ASSIGNMENT: The answer should contain all of the records below, each one copied word for word.
==== STORED DATA
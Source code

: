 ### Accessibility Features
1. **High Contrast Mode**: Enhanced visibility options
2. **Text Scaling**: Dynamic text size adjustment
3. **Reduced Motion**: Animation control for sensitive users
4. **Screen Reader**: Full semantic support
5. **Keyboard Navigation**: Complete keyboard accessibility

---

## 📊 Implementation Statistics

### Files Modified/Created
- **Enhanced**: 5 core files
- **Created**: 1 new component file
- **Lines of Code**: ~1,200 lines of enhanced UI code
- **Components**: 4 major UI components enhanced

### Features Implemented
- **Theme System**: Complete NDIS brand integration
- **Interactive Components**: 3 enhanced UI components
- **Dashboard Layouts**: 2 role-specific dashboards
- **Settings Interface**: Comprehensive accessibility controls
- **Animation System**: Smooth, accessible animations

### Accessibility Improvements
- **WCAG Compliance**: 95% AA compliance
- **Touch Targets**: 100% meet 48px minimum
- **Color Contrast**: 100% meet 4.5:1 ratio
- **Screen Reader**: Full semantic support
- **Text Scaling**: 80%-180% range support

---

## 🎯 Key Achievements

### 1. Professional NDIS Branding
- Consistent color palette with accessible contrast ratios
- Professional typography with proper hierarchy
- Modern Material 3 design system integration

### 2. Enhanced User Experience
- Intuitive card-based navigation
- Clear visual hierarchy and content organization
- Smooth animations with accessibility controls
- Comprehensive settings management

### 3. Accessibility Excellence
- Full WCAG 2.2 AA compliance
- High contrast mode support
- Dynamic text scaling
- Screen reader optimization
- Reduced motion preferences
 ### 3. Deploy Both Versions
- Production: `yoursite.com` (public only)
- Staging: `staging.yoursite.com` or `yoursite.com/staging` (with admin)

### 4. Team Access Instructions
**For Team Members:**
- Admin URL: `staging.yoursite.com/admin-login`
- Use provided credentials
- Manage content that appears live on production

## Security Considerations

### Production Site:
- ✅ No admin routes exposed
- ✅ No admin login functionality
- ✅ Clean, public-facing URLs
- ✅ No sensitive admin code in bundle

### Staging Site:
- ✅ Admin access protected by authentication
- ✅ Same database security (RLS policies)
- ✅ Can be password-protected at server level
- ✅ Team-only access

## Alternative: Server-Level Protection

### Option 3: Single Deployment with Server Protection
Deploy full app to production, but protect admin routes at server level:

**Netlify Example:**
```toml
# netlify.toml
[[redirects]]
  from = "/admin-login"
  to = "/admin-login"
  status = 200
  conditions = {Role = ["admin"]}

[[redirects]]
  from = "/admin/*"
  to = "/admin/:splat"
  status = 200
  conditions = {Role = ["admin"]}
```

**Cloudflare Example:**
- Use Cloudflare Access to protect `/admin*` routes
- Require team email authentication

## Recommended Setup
========
ANSWER TO THE PROBLEM:
Source code

: ### Accessibility Features
1. **High Contrast Mode**: Enhanced visibility options
2. **Text Scaling**: Dynamic text size adjustment
3. **Reduced Motion**: Animation control for sensitive users
4. **Screen Reader**: Full semantic support
5. **Keyboard Navigation**: Complete keyboard accessibility

---

## 📊 Implementation Statistics

### Files Modified/Created
- **Enhanced**: 5 core files
- **Created**: 1 new component file
- **Lines of Code**: ~1,200 lines of enhanced UI code
- **Components**: 4 major UI components enhanced

### Features Implemented
- **Theme System**: Complete NDIS brand integration
- **Interactive Components**: 3 enhanced UI components
- **Dashboard Layouts**: 2 role-specific dashboards
- **Settings Interface**: Comprehensive accessibility controls
- **Animation System**: Smooth, accessible animations

### Accessibility Improvements
- **WCAG Compliance**: 95% AA compliance
- **Touch Targets**: 100% meet 48px minimum
- **Color Contrast**: 100% meet 4.5:1 ratio
- **Screen Reader**: Full semantic support
- **Text Scaling**: 80%-180% range support

---

## 🎯 Key Achievements

### 1. Professional NDIS Branding
- Consistent color palette with accessible contrast ratios
- Professional typography with proper hierarchy
- Modern Material 3 design system integration

### 2. Enhanced User Experience
- Intuitive card-based navigation
- Clear visual hierarchy and content organization
- Smooth animations with accessibility controls
- Comprehensive settings management

### 3. Accessibility Excellence
- Full WCAG 2.2 AA compliance
- High contrast mode support
- Dynamic text scaling
- Screen reader optimization
- Reduced motion preferences
 ### 3. Deploy Both Versions
- Production: `yoursite.com` (public only)
- Staging: `staging.yoursite.com` or `yoursite.com/staging` (with admin)

### 4. Team Access Instructions
**For Team Members:**
- Admin URL: `staging.yoursite.com/admin-login`
- Use provided credentials
- Manage content that appears live on production

## Security Considerations

### Production Site:
- ✅ No admin routes exposed
- ✅ No admin login functionality
- ✅ Clean, public-facing URLs
- ✅ No sensitive admin code in bundle

### Staging Site:
- ✅ Admin access protected by authentication
- ✅ Same database security (RLS policies)
- ✅ Can be password-protected at server level
- ✅ Team-only access

## Alternative: Server-Level Protection

### Option 3: Single Deployment with Server Protection
Deploy full app to production, but protect admin routes at server level:

**Netlify Example:**
```toml
# netlify.toml
[[redirects]]
  from = "/admin-login"
  to = "/admin-login"
  status = 200
  conditions = {Role = ["admin"]}

[[redirects]]
  from = "/admin/*"
  to = "/admin/:splat"
  status = 200
  conditions = {Role = ["admin"]}
```

**Cloudflare Example:**
- Use Cloudflare Access to protect `/admin*` routes
- Require team email authentication

## Recommended Setup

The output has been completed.